Позже я снова встретила его уже в консерватории, и это уже было более личное общение. Олег Сергеевич, кстати, как-то особенно вдохновился нашей компанией, частью нашего курса. Это уже были 90-е, в Москве бурно развивалась культурная жизнь, он ходил с нами на выставки, рассказывал про итальянское кино – Феллини, Антониони - придумал для нас специальный факультатив по поэзии… Все это формировало вкус за пределами чисто музыкального. И тогда ещё глубже раскрылась та часть профессии, которая связана с эстетикой, литературой, языком. Я всегда тяготела именно туда, в сторону поиска смыслов – будь то музыка, кино или литература.
Консерватория
А.:
А каково вам было учиться в консерватории?
О.Б.:
Ой, интересный вопрос. Знаешь, если сравнивать, то в 80-е годы, по крайней мере по моему ощущению, в училище было учиться сложнее, чем в консерватория. И сложнее оно было не в академическом смысле, а по самому устройству процесса. Здесь ты каждый день что-то должен делать. Это немножко сохраняло школьный ритм: задаётся задание — и ты должен его выполнить.
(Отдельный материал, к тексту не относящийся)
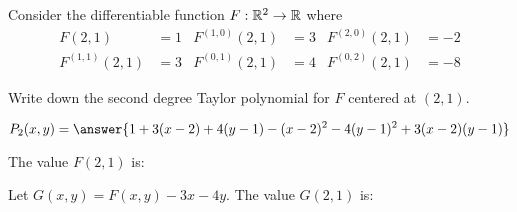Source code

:\documentclass{ximera}
\author{Bart Snapp \and Jim Fowler}
\begin{document}
Consider the differentiable function
$F:\mathbb R^2\to\mathbb R$ where
\begin{align*}
  F(2,1) &= 1        &  F^{(1,0)}(2,1) &= 3 & F^{(2,0)}(2,1) &= -2\\
  F^{(1,1)}(2,1) &=3 &  F^{(0,1)}(2,1) &= 4 & F^{(0,2)}(2,1) &= -8  
\end{align*}

\begin{problem}
  Write down the second degree Taylor polynomial for $F$ centered at $(2,1)$.
  \begin{prompt}
    \[
    P_2(x,y) = \answer{1+3(x-2) + 4(y-1)-(x-2)^2-4(y-1)^2+3(x-2)(y-1)}
    \]
  \end{prompt}
\vspace{1in}
\end{problem}



\begin{problem}
  The value $F(2,1)$ is:
  \begin{multipleChoice}
    \pdfOnly{\end{multicols}}
  \end{multipleChoice}
\end{problem}

\begin{problem}
  Let $G(x,y) = F(x,y) - 3x - 4y$. The value $G(2,1)$ is:
  \begin{multipleChoice}
\pdfOnly{\end{multicols}}
\end{multipleChoice}
\end{problem}


\end{document}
В консерватории, конечно, тоже есть регулярная работа, индивидуальные занятия, но все-таки это в большей степени вузовская система, где можно жить от зачета до зачета, от сессии до сессии. Так что по сравнению с училищем первые года два я просто отдыхала. У меня такое чувство, что я просто сидела на широких подоконниках напротив буфета, болтала ножками — и при этом неплохо училась. Знаний, полученных в училище, мне на тот момент хватало с избытком, чтобы чувствовать себя вполне уверенно.
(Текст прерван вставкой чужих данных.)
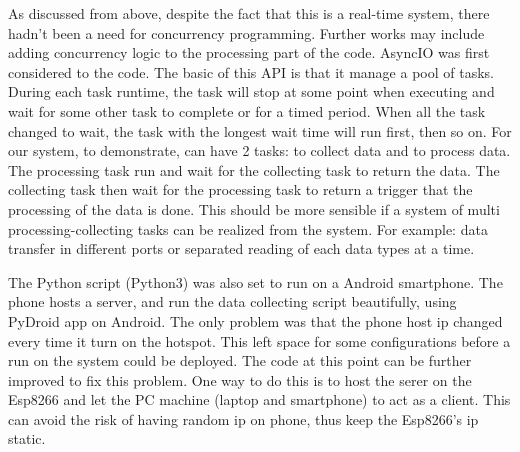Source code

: \documentclass[12 pt, a4paper]{thesis}
\begin{document}
As discussed from above, despite the fact that this is a real-time system, there hadn't been a need for concurrency programming. Further works may include adding concurrency logic to the processing part of the code. AsyncIO was first considered to the code. The basic of this API is that it manage a pool of tasks. During each task runtime, the task will stop at some point when executing and wait for some other task to complete or for a timed period. When all the task changed to wait, the task with the longest wait time will run first, then so on. For our system, to demonstrate, can have 2 tasks: to collect data and to process data. The processing task run and wait for the collecting task to return the data. The collecting task then wait for the processing task to return a trigger that the processing of the data is done. This should be more sensible if a system of multi processing-collecting tasks can be realized from the system. For example: data transfer in different ports or separated reading of each data types at a time. 

The Python script (Python3) was also set to run on a Android smartphone. The phone hosts a server, and run the data collecting script beautifully, using PyDroid app on Android. The only problem was that the phone host ip changed every time it turn on the hotspot. This left space for some configurations before a run on the system could be deployed. The code at this point can be further improved to fix this problem. One way to do this is to host the serer on the Esp8266 and let the PC machine (laptop and smartphone) to act as a client. This can avoid the risk of having random ip on phone, thus keep the Esp8266's ip static.
\end{document}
Но потом начались специализации, и стало понятно, что нужно включаться всерьёз. Хотя это не обязательно было связано с количеством знаний — скорее с их глубиной. Помню, еще на 1 курсе у нас был очень сложный экзамен по Бетховену. Надо было знать огромное количество его произведений в деталях. Никаких слуховых заданий, угадываний или викторин — просто тебе дают ноты, открывают на любой странице, а ты должен сказать: что это? Мы даже хитрили и запоминали инвентарные номера, напечатанные внизу на страницах — так, чтобы по цифрам узнать, например, из какого это тома соната. Но сама по себе консерватория не казалась сложнее, потому что понимание профессии уже было.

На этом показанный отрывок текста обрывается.